#### Work task
Pull out of the data below the stretch of lines bounded by the one containing "admissible columns. The" and the one containing "attachment, a five-pin", both bounds included, unchanged.
[[ Data to examine open ]]
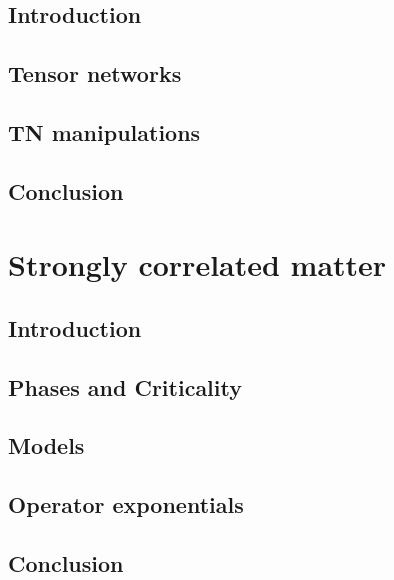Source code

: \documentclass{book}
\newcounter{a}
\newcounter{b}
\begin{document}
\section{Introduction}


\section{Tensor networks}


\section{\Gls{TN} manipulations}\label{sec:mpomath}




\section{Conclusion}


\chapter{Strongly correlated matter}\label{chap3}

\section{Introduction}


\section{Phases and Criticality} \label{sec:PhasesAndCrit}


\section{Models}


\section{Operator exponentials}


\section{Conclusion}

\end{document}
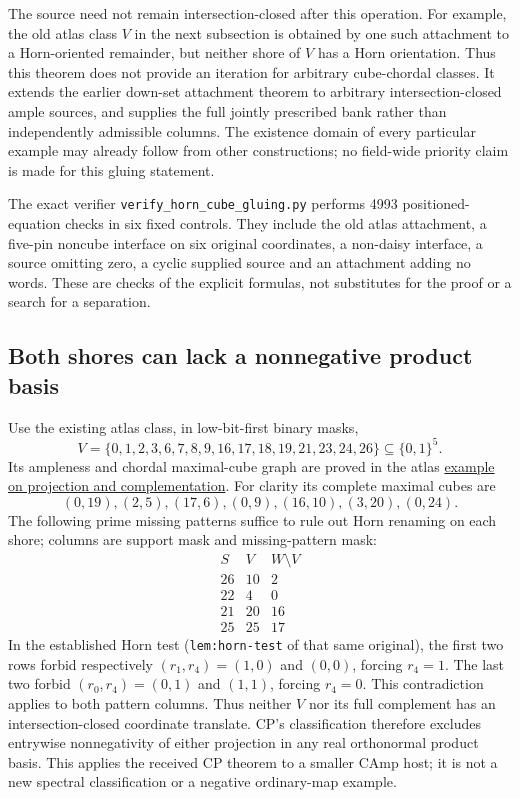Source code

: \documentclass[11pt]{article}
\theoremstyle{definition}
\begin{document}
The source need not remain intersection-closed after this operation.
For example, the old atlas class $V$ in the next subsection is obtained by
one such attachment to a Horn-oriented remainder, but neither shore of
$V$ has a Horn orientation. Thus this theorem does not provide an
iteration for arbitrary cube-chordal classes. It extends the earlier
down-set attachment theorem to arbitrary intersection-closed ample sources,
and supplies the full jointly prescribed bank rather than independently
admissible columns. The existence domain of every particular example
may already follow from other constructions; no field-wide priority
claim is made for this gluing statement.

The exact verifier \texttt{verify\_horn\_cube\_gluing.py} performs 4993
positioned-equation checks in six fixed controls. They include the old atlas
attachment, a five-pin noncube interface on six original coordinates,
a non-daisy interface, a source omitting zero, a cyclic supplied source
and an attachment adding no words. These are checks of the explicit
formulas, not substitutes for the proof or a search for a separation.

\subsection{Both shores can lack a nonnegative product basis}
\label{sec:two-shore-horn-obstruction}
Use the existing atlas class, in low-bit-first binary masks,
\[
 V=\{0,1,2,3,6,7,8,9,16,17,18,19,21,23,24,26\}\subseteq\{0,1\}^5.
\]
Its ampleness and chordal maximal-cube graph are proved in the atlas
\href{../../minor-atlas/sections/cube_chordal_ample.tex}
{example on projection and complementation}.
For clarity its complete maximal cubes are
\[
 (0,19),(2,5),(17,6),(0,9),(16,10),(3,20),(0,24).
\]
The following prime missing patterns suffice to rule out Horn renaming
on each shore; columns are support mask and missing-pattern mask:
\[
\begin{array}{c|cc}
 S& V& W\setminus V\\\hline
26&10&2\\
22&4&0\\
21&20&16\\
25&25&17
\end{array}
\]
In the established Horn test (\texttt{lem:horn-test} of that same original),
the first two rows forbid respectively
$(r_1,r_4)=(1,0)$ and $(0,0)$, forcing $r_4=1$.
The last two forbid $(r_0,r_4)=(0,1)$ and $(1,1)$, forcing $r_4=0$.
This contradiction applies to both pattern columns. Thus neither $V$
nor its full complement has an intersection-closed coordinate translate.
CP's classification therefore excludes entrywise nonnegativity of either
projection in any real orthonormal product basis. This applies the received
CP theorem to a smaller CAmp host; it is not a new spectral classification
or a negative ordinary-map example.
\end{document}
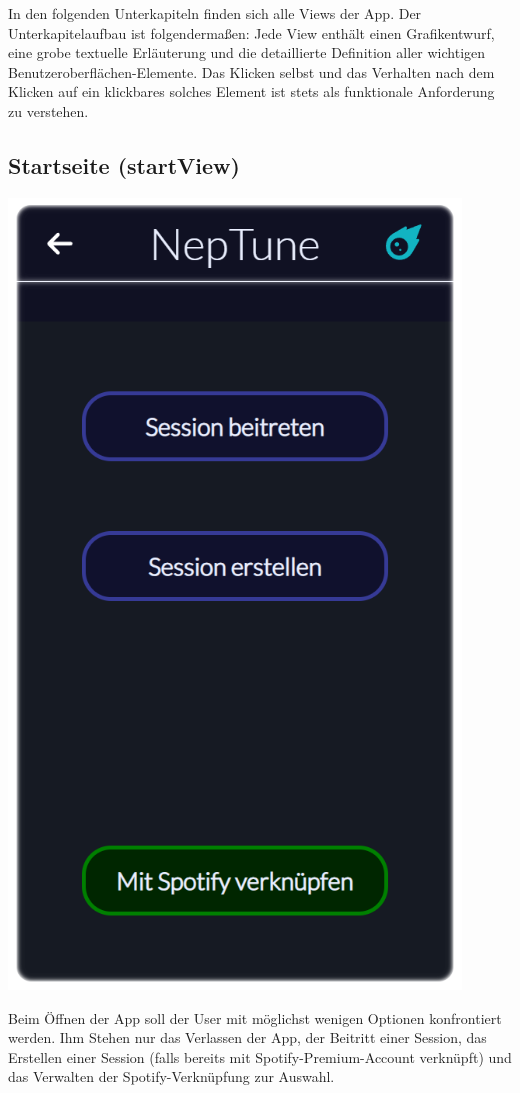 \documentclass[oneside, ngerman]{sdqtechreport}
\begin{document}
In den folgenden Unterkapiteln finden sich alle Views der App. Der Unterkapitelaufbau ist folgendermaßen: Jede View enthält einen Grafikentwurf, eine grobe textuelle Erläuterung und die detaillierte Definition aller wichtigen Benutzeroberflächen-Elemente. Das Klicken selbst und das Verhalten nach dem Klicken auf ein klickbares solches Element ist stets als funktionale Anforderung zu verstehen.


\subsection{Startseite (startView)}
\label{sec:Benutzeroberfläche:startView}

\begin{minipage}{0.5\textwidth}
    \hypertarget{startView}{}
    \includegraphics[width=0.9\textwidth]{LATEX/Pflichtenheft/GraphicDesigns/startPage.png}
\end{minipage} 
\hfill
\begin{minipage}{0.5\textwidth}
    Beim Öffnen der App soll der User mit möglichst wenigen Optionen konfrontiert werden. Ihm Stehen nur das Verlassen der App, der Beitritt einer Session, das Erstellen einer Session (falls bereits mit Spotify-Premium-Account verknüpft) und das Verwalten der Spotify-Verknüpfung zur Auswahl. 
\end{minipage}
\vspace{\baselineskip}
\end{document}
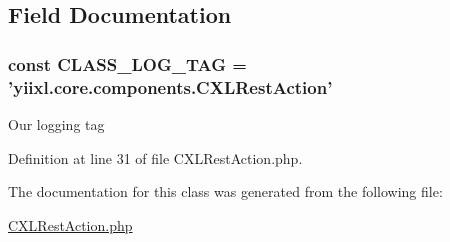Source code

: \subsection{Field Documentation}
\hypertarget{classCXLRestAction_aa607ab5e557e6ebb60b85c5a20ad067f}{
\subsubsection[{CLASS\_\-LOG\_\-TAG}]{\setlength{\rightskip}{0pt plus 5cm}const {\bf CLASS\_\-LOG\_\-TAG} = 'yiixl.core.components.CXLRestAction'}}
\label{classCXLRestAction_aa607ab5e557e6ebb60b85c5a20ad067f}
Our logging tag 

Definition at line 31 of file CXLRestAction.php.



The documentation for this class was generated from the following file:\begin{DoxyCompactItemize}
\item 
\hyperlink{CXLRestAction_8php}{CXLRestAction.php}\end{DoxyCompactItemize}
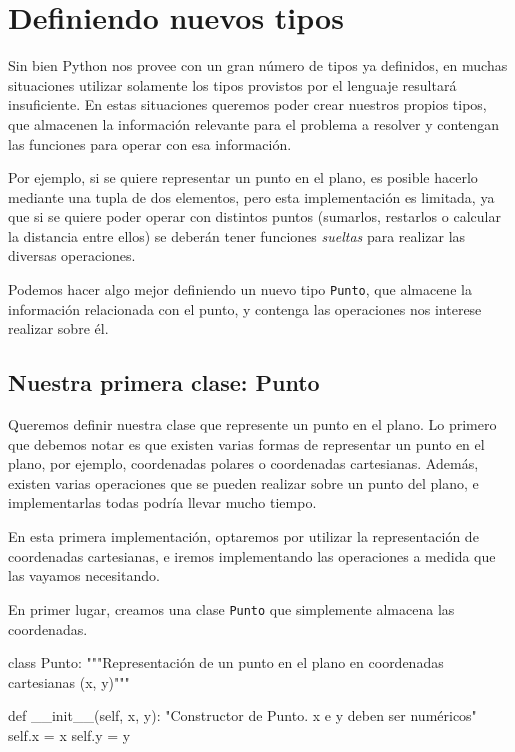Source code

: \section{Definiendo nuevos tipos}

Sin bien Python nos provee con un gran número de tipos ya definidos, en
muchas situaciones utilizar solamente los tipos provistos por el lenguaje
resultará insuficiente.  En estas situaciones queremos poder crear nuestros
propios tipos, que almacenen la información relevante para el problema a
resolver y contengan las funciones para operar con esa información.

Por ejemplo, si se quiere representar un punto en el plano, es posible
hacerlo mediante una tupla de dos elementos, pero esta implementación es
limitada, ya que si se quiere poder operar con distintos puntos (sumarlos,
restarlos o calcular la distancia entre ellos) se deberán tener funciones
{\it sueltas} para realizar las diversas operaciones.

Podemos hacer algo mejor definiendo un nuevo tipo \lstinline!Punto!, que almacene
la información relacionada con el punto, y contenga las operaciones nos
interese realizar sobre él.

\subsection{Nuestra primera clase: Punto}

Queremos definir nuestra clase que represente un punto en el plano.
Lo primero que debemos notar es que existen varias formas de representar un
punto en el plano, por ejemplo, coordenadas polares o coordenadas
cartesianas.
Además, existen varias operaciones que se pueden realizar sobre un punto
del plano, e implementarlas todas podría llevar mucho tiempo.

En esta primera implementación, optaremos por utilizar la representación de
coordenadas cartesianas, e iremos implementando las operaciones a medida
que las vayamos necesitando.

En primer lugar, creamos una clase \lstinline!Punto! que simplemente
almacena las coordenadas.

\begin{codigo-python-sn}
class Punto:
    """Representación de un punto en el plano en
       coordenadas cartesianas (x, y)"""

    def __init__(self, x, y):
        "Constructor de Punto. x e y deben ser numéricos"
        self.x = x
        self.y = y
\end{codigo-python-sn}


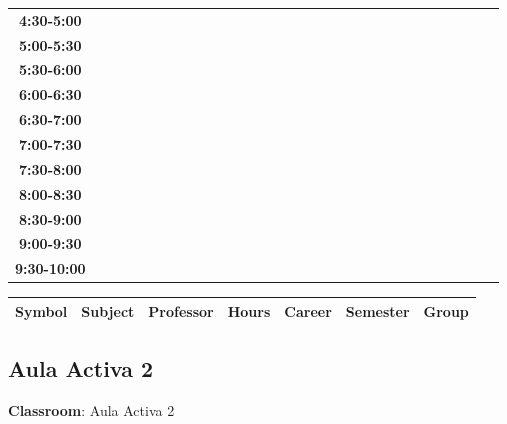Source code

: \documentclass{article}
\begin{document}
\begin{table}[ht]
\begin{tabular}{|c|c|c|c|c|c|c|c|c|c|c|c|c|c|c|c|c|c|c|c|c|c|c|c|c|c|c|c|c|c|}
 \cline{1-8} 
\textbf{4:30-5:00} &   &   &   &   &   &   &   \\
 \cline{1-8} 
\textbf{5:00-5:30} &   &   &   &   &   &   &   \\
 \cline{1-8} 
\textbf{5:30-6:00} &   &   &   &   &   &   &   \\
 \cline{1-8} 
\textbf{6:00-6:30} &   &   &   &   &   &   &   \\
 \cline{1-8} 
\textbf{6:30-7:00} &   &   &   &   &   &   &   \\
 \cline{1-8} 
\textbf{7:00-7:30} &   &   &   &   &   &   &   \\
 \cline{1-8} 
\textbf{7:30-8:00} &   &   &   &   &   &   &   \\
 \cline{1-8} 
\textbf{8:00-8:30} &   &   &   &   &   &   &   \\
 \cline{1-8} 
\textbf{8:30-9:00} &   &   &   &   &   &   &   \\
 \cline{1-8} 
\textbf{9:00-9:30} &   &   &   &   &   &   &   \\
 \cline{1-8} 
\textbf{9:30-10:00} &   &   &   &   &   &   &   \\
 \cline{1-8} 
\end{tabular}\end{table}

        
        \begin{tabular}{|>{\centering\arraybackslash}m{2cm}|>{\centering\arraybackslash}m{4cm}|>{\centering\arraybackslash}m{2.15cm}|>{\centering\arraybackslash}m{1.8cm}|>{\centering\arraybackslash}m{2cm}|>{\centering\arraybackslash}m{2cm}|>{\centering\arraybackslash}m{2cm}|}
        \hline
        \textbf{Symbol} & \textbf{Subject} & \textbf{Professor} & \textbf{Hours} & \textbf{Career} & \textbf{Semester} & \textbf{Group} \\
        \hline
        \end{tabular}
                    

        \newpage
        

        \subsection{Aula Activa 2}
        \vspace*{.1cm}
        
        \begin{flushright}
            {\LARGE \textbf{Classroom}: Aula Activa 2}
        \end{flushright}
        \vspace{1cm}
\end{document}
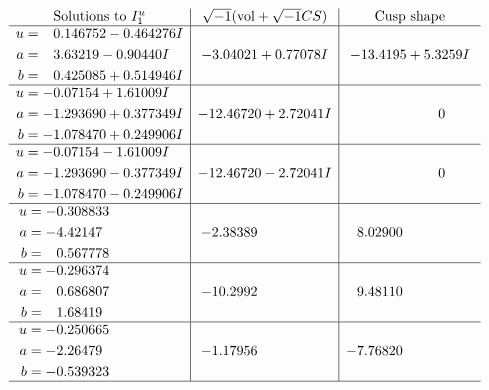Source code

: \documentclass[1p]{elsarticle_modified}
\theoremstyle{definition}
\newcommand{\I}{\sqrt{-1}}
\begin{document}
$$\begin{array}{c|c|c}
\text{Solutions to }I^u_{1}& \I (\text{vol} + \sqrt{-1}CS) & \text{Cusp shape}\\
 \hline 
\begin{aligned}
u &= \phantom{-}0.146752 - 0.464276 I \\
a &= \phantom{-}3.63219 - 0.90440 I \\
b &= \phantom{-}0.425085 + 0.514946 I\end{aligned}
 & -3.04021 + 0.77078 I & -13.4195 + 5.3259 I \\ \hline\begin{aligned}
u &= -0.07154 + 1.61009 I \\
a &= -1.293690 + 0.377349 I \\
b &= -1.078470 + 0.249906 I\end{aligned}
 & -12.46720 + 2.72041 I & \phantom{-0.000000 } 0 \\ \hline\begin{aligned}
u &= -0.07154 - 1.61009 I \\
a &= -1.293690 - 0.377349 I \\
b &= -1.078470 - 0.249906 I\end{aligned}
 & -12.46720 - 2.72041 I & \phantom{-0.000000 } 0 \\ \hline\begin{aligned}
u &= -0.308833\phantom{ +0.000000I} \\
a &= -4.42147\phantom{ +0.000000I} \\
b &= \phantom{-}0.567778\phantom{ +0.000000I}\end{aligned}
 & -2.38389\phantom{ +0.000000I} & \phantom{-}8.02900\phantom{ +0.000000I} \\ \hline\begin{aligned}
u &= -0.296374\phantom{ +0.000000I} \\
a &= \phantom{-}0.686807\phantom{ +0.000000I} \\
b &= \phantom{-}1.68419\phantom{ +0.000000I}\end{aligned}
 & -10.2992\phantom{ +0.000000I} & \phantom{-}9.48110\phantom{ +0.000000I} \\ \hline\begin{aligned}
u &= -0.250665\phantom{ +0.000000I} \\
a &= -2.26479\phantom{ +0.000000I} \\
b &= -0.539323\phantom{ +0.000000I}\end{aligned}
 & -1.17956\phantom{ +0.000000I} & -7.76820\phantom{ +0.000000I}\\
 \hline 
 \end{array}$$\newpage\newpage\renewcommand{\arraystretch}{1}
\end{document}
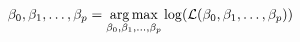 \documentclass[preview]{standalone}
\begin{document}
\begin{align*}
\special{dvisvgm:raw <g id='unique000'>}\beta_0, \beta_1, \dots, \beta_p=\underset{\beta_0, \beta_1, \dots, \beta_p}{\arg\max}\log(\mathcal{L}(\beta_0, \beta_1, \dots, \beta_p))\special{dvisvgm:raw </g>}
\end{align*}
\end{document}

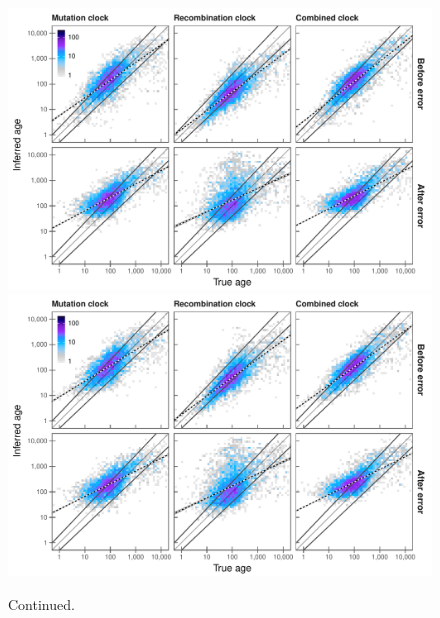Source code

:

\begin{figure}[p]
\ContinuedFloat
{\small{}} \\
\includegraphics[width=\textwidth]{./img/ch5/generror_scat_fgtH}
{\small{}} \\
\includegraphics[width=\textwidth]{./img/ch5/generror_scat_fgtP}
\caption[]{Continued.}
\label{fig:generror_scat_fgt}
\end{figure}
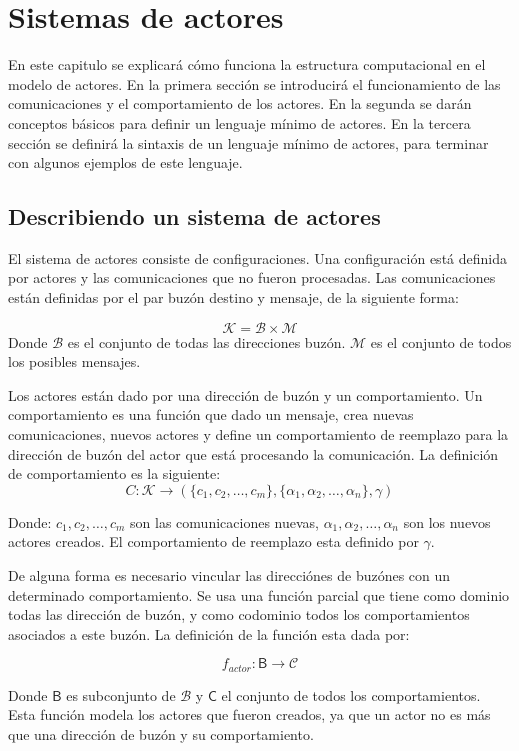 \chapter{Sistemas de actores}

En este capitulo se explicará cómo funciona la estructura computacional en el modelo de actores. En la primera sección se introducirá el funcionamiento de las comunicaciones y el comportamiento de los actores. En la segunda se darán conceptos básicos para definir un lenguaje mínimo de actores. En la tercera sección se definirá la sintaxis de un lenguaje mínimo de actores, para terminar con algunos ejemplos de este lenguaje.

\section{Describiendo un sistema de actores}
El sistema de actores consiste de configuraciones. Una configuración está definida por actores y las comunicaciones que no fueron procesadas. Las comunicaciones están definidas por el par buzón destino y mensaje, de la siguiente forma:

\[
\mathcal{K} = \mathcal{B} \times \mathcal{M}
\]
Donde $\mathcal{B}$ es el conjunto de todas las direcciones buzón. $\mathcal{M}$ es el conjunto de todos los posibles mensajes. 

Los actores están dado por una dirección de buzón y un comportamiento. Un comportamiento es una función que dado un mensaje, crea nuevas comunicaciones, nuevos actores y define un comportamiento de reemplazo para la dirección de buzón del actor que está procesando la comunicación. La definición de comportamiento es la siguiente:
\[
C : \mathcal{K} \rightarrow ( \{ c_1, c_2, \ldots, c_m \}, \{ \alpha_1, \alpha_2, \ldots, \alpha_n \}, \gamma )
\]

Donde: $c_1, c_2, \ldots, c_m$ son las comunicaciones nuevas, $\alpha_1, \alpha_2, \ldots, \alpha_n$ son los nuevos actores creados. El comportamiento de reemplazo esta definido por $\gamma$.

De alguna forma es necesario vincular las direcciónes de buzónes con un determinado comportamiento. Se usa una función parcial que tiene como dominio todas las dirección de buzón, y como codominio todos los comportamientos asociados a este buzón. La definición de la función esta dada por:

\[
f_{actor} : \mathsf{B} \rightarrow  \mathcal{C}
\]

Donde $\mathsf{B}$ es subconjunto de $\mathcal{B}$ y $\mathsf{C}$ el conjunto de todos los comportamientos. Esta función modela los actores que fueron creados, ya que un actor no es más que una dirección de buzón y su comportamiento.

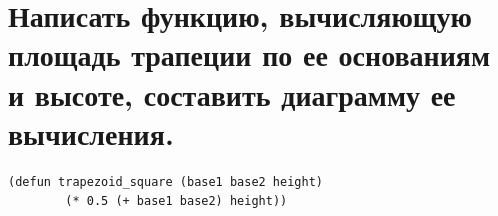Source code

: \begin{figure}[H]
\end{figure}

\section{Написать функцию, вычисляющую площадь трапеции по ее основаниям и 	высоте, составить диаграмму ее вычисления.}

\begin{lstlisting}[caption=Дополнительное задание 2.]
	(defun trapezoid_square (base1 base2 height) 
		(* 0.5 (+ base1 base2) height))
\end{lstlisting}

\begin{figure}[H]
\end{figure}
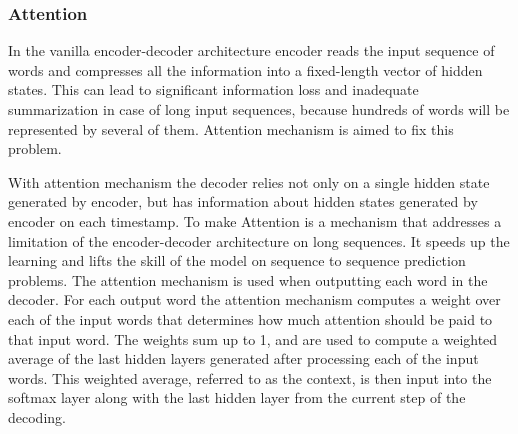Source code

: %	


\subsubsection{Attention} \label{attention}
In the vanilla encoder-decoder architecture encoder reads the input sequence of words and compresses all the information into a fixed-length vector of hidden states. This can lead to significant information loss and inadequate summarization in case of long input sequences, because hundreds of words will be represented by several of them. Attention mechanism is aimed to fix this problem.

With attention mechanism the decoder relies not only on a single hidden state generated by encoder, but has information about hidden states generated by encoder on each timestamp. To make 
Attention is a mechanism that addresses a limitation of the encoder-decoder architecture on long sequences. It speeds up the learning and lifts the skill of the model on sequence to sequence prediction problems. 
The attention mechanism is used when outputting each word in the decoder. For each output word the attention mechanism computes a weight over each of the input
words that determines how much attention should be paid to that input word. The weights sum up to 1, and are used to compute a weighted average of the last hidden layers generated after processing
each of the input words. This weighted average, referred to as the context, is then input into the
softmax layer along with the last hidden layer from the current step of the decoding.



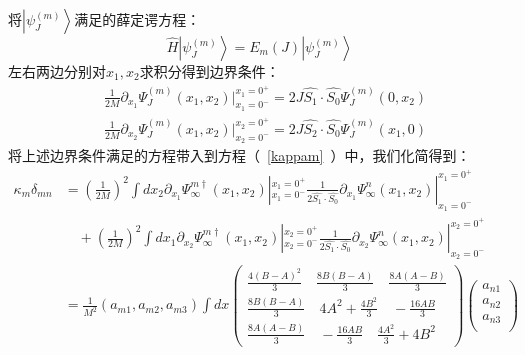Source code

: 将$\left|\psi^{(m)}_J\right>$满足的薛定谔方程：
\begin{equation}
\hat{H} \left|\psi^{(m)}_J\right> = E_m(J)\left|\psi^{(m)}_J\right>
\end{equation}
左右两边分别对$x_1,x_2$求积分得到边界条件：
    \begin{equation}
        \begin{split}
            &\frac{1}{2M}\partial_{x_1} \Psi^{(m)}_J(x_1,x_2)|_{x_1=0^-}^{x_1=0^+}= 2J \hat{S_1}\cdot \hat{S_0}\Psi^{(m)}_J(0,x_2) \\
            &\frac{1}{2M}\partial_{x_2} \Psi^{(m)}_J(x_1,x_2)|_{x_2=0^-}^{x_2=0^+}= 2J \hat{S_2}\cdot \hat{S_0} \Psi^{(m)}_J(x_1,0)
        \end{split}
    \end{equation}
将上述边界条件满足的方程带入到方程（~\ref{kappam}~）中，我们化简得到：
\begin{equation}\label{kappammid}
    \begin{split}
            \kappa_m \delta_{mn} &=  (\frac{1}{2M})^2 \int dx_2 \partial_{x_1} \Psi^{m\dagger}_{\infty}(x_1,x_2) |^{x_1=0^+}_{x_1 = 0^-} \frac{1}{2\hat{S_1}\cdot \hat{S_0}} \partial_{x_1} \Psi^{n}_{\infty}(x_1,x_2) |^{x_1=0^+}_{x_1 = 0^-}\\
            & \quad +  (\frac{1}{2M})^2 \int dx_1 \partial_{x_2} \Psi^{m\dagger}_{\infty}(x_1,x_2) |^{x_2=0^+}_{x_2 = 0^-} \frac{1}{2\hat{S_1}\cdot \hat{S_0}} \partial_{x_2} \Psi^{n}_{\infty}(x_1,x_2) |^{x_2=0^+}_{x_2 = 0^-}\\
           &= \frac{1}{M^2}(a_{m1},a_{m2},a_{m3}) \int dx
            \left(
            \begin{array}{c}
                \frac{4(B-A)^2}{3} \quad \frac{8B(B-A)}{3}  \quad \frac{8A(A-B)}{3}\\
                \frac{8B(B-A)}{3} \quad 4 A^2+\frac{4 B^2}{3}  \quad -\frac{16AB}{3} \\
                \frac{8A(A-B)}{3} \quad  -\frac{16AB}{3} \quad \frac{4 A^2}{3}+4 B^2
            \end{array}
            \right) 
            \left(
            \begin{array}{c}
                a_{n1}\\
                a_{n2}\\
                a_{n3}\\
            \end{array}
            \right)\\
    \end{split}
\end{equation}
[[ Data to examine closed ]]
#### Result
admissible columns. The existence domain of every particular example
may already follow from other constructions; no field-wide priority
claim is made for this gluing statement.

The exact verifier \texttt{verify\_horn\_cube\_gluing.py} performs 4993
positioned-equation checks in six fixed controls. They include the old atlas
attachment, a five-pin noncube interface on six original coordinates,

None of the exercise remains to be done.